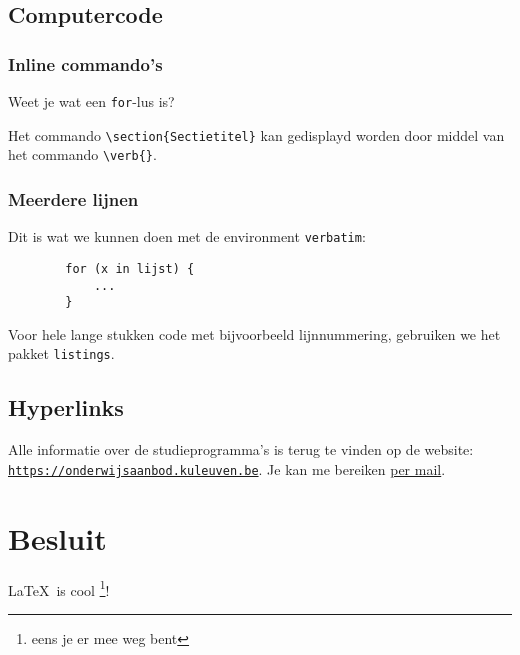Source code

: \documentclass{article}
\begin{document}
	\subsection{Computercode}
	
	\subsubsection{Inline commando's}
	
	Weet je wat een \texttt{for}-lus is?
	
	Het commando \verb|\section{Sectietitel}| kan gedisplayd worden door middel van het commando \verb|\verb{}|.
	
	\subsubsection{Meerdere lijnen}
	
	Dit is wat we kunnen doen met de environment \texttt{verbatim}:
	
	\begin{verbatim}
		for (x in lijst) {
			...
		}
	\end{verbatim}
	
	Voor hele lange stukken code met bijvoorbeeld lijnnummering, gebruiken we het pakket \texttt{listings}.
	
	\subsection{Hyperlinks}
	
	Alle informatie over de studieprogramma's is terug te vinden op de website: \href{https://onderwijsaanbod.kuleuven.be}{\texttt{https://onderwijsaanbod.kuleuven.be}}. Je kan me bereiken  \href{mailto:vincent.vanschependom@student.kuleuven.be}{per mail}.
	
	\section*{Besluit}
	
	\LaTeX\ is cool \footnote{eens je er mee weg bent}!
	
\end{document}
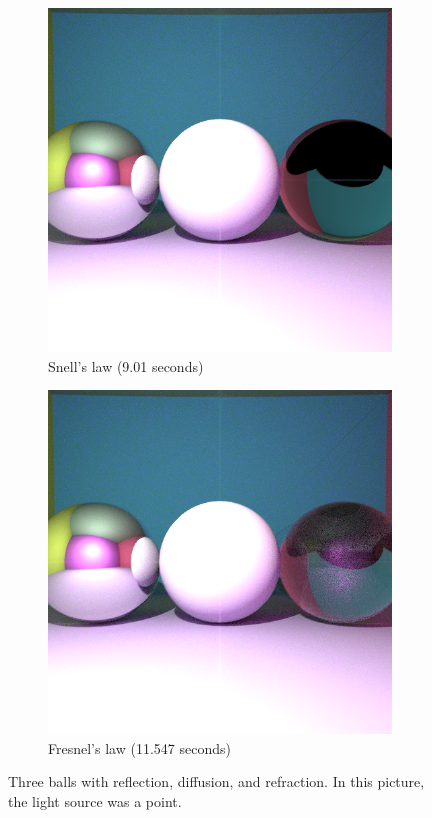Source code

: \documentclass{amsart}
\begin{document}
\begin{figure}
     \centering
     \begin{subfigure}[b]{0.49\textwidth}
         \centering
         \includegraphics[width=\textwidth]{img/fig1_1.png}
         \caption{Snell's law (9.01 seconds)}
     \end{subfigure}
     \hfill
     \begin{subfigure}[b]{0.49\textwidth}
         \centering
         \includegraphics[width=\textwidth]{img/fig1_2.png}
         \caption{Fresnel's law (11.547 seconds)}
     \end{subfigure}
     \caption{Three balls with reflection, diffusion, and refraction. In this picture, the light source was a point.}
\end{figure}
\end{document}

· · ·

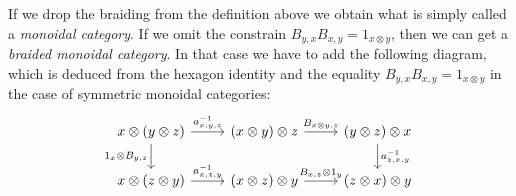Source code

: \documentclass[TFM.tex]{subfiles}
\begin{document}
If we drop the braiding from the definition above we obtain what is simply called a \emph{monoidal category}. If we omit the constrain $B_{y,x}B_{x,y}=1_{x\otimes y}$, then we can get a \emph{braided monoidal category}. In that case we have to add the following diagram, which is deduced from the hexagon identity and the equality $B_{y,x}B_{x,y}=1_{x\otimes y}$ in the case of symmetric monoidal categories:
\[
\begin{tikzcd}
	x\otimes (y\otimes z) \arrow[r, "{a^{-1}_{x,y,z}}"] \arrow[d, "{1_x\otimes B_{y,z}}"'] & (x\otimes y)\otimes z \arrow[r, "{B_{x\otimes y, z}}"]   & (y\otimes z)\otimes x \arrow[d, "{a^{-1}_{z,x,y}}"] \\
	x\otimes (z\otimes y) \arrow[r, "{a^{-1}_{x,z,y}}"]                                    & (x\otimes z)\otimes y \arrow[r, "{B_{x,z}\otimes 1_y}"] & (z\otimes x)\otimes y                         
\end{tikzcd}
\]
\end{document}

· · ·

Note how many lines in the data above contain "texttt", then state that number alone.

=== SOLVED EXERCISE ===
4